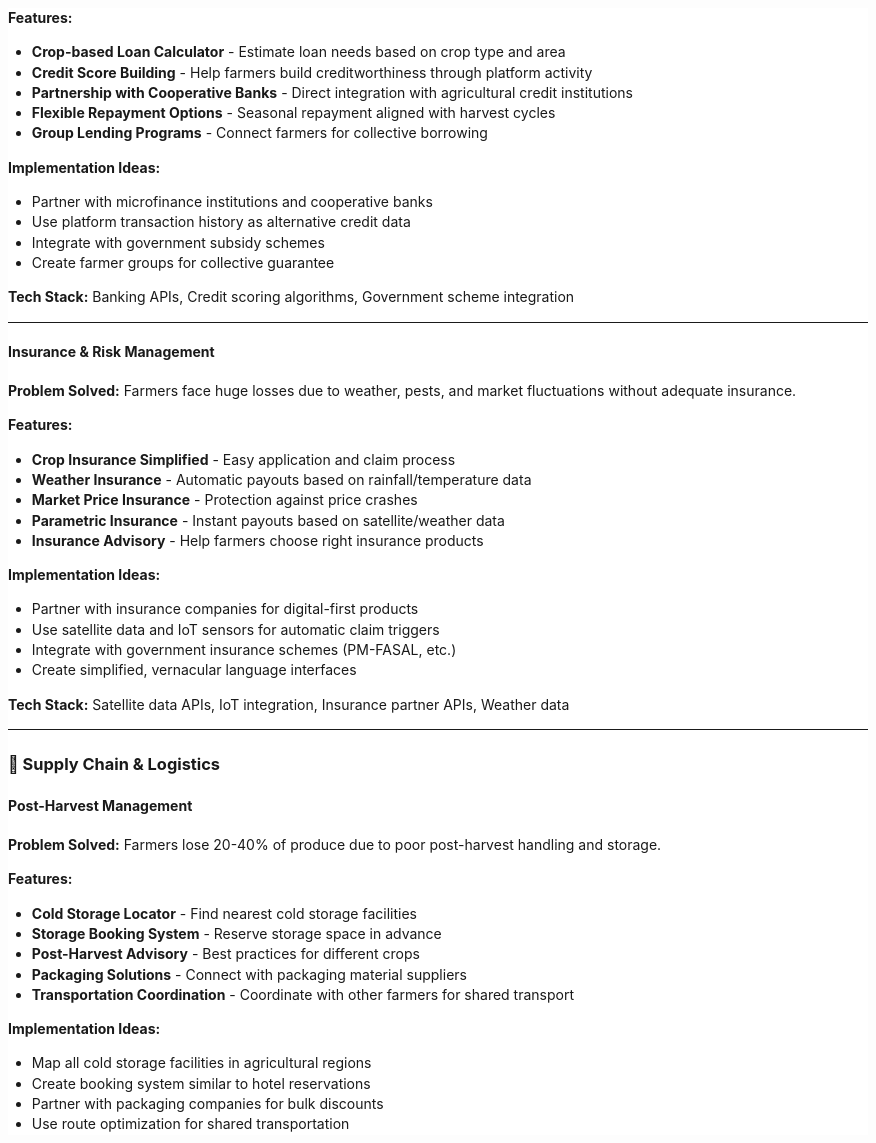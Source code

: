 **Features:**
- **Crop-based Loan Calculator** - Estimate loan needs based on crop type and area
- **Credit Score Building** - Help farmers build creditworthiness through platform activity
- **Partnership with Cooperative Banks** - Direct integration with agricultural credit institutions
- **Flexible Repayment Options** - Seasonal repayment aligned with harvest cycles
- **Group Lending Programs** - Connect farmers for collective borrowing

**Implementation Ideas:**
- Partner with microfinance institutions and cooperative banks
- Use platform transaction history as alternative credit data
- Integrate with government subsidy schemes
- Create farmer groups for collective guarantee

**Tech Stack:** Banking APIs, Credit scoring algorithms, Government scheme integration

---

#### **Insurance & Risk Management**
**Problem Solved:** Farmers face huge losses due to weather, pests, and market fluctuations without adequate insurance.

**Features:**
- **Crop Insurance Simplified** - Easy application and claim process
- **Weather Insurance** - Automatic payouts based on rainfall/temperature data
- **Market Price Insurance** - Protection against price crashes
- **Parametric Insurance** - Instant payouts based on satellite/weather data
- **Insurance Advisory** - Help farmers choose right insurance products

**Implementation Ideas:**
- Partner with insurance companies for digital-first products
- Use satellite data and IoT sensors for automatic claim triggers
- Integrate with government insurance schemes (PM-FASAL, etc.)
- Create simplified, vernacular language interfaces

**Tech Stack:** Satellite data APIs, IoT integration, Insurance partner APIs, Weather data

---

### 🔄 Supply Chain & Logistics

#### **Post-Harvest Management**
**Problem Solved:** Farmers lose 20-40% of produce due to poor post-harvest handling and storage.

**Features:**
- **Cold Storage Locator** - Find nearest cold storage facilities
- **Storage Booking System** - Reserve storage space in advance
- **Post-Harvest Advisory** - Best practices for different crops
- **Packaging Solutions** - Connect with packaging material suppliers
- **Transportation Coordination** - Coordinate with other farmers for shared transport

**Implementation Ideas:**
- Map all cold storage facilities in agricultural regions
- Create booking system similar to hotel reservations
- Partner with packaging companies for bulk discounts
- Use route optimization for shared transportation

__________

ASSIGNMENT:
Everything from the line that contains "- Map all cold" through the end of the records must be duplicated exactly, and nothing outside that range.

RESULT OF THE EXERCISE:
- Map all cold storage facilities in agricultural regions
- Create booking system similar to hotel reservations
- Partner with packaging companies for bulk discounts
- Use route optimization for shared transportation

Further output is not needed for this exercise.